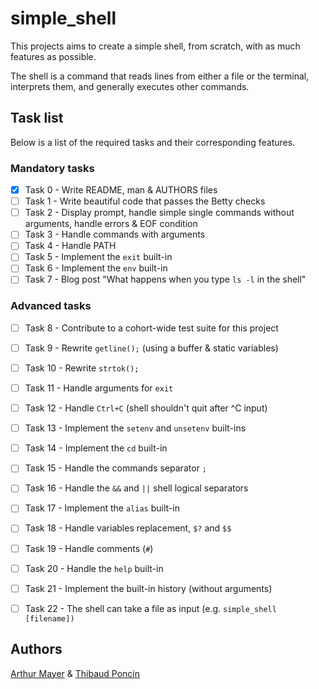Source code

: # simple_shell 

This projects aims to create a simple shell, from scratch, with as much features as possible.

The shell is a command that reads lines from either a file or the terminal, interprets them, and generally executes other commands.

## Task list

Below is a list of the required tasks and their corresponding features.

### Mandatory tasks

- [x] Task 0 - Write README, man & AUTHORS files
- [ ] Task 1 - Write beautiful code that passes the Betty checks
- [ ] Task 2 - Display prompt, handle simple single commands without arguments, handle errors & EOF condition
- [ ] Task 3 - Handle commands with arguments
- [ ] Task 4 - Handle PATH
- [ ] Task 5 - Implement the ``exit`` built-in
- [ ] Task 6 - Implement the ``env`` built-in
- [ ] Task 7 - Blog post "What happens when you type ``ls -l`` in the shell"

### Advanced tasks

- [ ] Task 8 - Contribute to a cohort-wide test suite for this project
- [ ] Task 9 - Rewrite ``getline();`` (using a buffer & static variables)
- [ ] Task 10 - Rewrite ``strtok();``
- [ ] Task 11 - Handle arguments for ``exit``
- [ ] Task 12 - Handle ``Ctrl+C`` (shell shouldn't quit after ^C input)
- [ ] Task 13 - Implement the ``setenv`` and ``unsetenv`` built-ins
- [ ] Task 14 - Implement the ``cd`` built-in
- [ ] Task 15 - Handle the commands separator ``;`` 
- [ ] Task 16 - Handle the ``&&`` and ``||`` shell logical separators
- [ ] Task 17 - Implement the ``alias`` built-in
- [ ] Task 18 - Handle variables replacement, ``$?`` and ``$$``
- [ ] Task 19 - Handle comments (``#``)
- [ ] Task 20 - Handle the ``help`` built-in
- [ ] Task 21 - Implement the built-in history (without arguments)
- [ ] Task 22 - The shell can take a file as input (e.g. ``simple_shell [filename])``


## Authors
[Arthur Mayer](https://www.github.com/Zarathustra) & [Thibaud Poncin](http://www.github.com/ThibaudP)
========================================
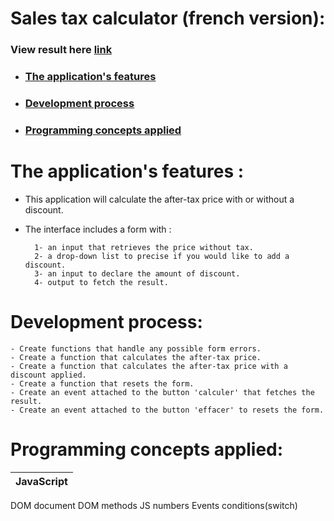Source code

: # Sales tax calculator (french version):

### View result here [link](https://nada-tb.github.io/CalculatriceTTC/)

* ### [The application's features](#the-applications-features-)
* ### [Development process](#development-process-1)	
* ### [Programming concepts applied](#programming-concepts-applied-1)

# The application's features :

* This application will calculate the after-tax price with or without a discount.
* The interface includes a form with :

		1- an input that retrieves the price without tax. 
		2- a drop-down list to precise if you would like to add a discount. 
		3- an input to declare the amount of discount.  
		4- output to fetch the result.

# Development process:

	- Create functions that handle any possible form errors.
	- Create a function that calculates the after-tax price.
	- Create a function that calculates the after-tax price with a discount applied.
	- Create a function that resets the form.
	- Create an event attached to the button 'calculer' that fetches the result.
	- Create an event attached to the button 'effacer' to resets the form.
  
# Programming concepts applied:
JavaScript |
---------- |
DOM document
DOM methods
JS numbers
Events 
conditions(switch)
========================================
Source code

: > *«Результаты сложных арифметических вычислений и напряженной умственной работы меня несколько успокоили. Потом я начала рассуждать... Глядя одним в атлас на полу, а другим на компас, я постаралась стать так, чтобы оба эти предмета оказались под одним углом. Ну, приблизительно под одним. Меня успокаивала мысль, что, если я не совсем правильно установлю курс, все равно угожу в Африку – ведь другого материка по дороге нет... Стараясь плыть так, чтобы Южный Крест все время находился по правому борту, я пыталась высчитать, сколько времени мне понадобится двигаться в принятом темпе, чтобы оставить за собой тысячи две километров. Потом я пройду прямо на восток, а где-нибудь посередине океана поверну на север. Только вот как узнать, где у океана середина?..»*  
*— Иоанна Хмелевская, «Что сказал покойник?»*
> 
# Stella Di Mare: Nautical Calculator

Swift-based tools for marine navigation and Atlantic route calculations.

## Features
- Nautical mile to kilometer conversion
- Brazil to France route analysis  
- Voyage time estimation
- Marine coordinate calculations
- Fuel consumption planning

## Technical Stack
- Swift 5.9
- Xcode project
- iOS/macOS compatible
========================================
Write out exactly the lines that fall from the line with "- [ ] Task 9" to the line with "- [ ] Task 17" in the records above, keeping both ends.

- [ ] Task 9 - Rewrite ``getline();`` (using a buffer & static variables)
- [ ] Task 10 - Rewrite ``strtok();``
- [ ] Task 11 - Handle arguments for ``exit``
- [ ] Task 12 - Handle ``Ctrl+C`` (shell shouldn't quit after ^C input)
- [ ] Task 13 - Implement the ``setenv`` and ``unsetenv`` built-ins
- [ ] Task 14 - Implement the ``cd`` built-in
- [ ] Task 15 - Handle the commands separator ``;`` 
- [ ] Task 16 - Handle the ``&&`` and ``||`` shell logical separators
- [ ] Task 17 - Implement the ``alias`` built-in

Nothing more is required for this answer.